The three major mass transfer mechanisms during secondary drying were as follows: (I) removal of bound water from the phase of the solute, (2) Knudsen diffusion, and (3) bulk diffusion. In general, it is recommended that the mechanism of convective flow should be included in the mathematical model used to describe the dynamic behavior of the secondary drying stage, since one, for a given system of interest, cannot accurately estimate a priori the effect of the contribution of the convective flow on the drying rate during secondary drying; if, of course, numerous comparisons of theoretical results with experimental data from the system of interest indicate that the contribution of the mechanism of convective flow in the pores of the dried material is not significant during secondary drying, then one could neglect the mechanism of convective flow in the mathematical model used to describe the dynamic behavior of the secondary drying stage.

4 Conclusion

We constructed a mathematical model for freeze drying of black tea extract and transformed space due to moving interface.
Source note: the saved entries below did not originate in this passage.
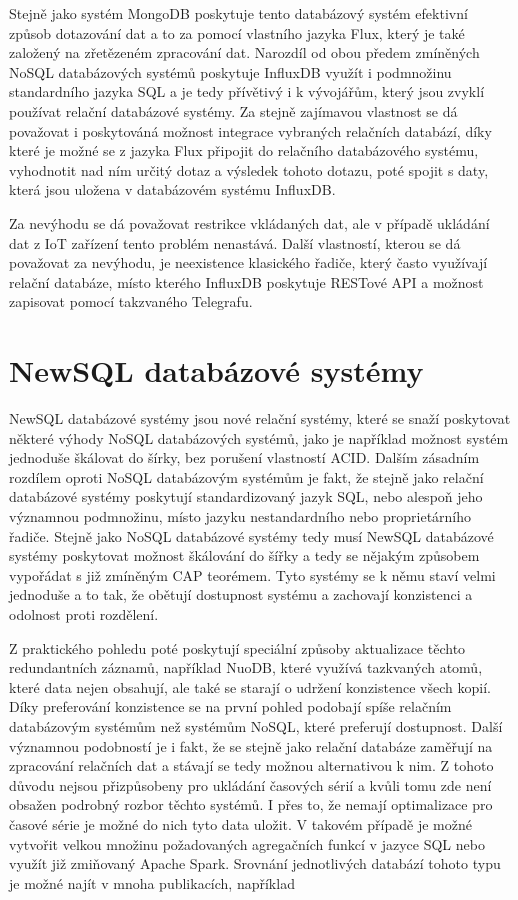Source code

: Stejně jako systém MongoDB poskytuje tento databázový systém efektivní způsob dotazování dat a to za pomocí vlastního jazyka Flux, který je také založený na zřetězeném zpracování dat. Narozdíl od obou předem zmíněných NoSQL databázových systémů poskytuje InfluxDB využít i podmnožinu standardního jazyka SQL a je tedy přívětivý i k vývojářům, který jsou zvyklí používat relační databázové systémy. Za stejně zajímavou vlastnost se dá považovat i poskytováná možnost integrace vybraných relačních databází, díky které je možné se z jazyka Flux připojit do relačního databázového systému, vyhodnotit nad ním určitý dotaz a výsledek tohoto dotazu, poté spojit s daty, která jsou uložena v databázovém systému InfluxDB. 

Za nevýhodu se dá považovat restrikce vkládaných dat, ale v případě ukládání dat z IoT zařízení tento problém nenastává. Další vlastností, kterou se dá považovat za nevýhodu, je neexistence klasického řadiče, který často využívají relační databáze, místo kterého InfluxDB poskytuje RESTové API a možnost zapisovat pomocí takzvaného Telegrafu.

\section{NewSQL databázové systémy}
NewSQL databázové systémy jsou nové relační systémy, které se snaží poskytovat některé výhody NoSQL databázových systémů, jako je například možnost systém jednoduše škálovat do šírky, bez porušení vlastností ACID. Dalším zásadním rozdílem oproti NoSQL databázovým systémům je fakt, že stejně jako relační databázové systémy poskytují standardizovaný jazyk SQL, nebo alespoň jeho významnou podmnožinu, místo jazyku nestandardního nebo proprietárního řadiče. Stejně jako NoSQL databázové systémy tedy musí NewSQL databázové systémy poskytovat možnost škálování do šířky a tedy se nějakým způsobem vypořádat s již zmíněným CAP teorémem. Tyto systémy se k němu staví velmi jednoduše a to tak, že obětují dostupnost systému a zachovají konzistenci a odolnost proti rozdělení.

Z praktického pohledu poté poskytují speciální způsoby aktualizace těchto redundantních záznamů, například NuoDB, které využívá tazkvaných atomů, které data nejen obsahují, ale také se starají o udržení konzistence všech kopií. Díky preferování konzistence se na první pohled podobají spíše relačním databázovým systémům než systémům NoSQL, které preferují dostupnost. Další významnou podobností je i fakt, že se stejně jako relační databáze zaměřují na zpracování relačních dat a stávají se tedy možnou alternativou k nim. Z tohoto důvodu nejsou přizpůsobeny pro ukládání časových sérií a kvůli tomu zde není obsažen podrobný rozbor těchto systémů. I přes to, že nemají optimalizace pro časové série je možné do nich tyto data uložit. V takovém případě je možné vytvořit velkou množinu požadovaných agregačních funkcí v jazyce SQL nebo využít již zmiňovaný Apache Spark. Srovnání jednotlivých databází tohoto typu je možné najít v mnoha publikacích, například \cite{8068585, 9078970}

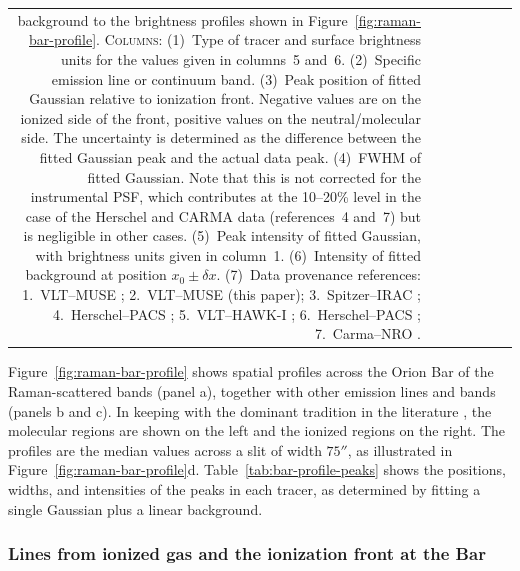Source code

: \documentclass[useAMS, usenatbib, a4paper]{mnras}
\begin{document}
\begin{table}
\begin{tabular}{r r R R R R c }
{    background to the brightness profiles shown in
    Figure~\ref{fig:raman-bar-profile}.
    \textsc{Columns}: (1)~Type of tracer and surface brightness units for the values
    given in columns~5 and~6.
    (2)~Specific emission line or continuum band.
    (3)~Peak position of fitted Gaussian relative to ionization front.
    Negative values are on the ionized side of the front,
    positive values on the neutral/molecular side.
    The uncertainty is determined as the difference between the fitted Gaussian peak
    and the actual data peak.
    (4)~FWHM of fitted Gaussian. Note that this is not corrected for
    the instrumental PSF, which contributes at the 10--20\% level in
    the case of the Herschel and CARMA
    data (references~4 and~7) but is negligible in other cases.
    (5)~Peak intensity of fitted Gaussian, with brightness units given in column~1.
    (6)~Intensity of fitted background at position \(x_0 \pm \delta x\).
    (7)~Data provenance references:
    1.~VLT--MUSE \citep{Weilbacher:2015a};
    2.~VLT--MUSE (this paper);
    3.~Spitzer--IRAC \citep{Megeath:2012a};
    4.~Herschel--PACS \citep{Bernard-Salas:2012a};
    5.~VLT--HAWK-I \citep{Kissler-Patig:2008a};
    6.~Herschel--PACS \citep{Parikka:2018a};
    7.~Carma--NRO \citep{Kong:2018a}.
    }
  \end{tabular}
\end{table}


Figure~\ref{fig:raman-bar-profile} shows spatial profiles across the
Orion Bar of the Raman-scattered bands (panel a), together with other
emission lines and bands (panels b and c). In keeping with the
dominant tradition in the literature \citetext{e.g., Fig.~9 of
  \citealp{van-der-Werf:1996a}, Fig.~2 of \citealp{Goicoechea:2017a}},
the molecular regions are shown on the left and the ionized regions on
the right.  The profiles are the median values across a slit of width
\(75''\), as illustrated in Figure~\ref{fig:raman-bar-profile}d.
Table~\ref{tab:bar-profile-peaks} shows the positions, widths, and
intensities of the peaks in each tracer, as determined by fitting a
single Gaussian plus a linear background.

\subsubsection{Lines from ionized gas and the ionization front at the Bar}
\label{sec:lines-from-ionized}
\end{document}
Thus, orthogonal collocation method is applied which involving transformations of PDEs to ODEs. In the solution of model equations, ODEs were adjusted in an implicit form and it is prior to solve the moving interface problems which are relatively stiffness. Using A and B discretization matrices come from orthogonal collocation and solving implicitly model equations enable to simulate the dynamic behavior of the processes accurately and with less effort. The estimated transport parameters that are difficult to measure directly can be used to predict the duration of freeze drying of black tea extract and reduce processing time and energy consumption in the next studies.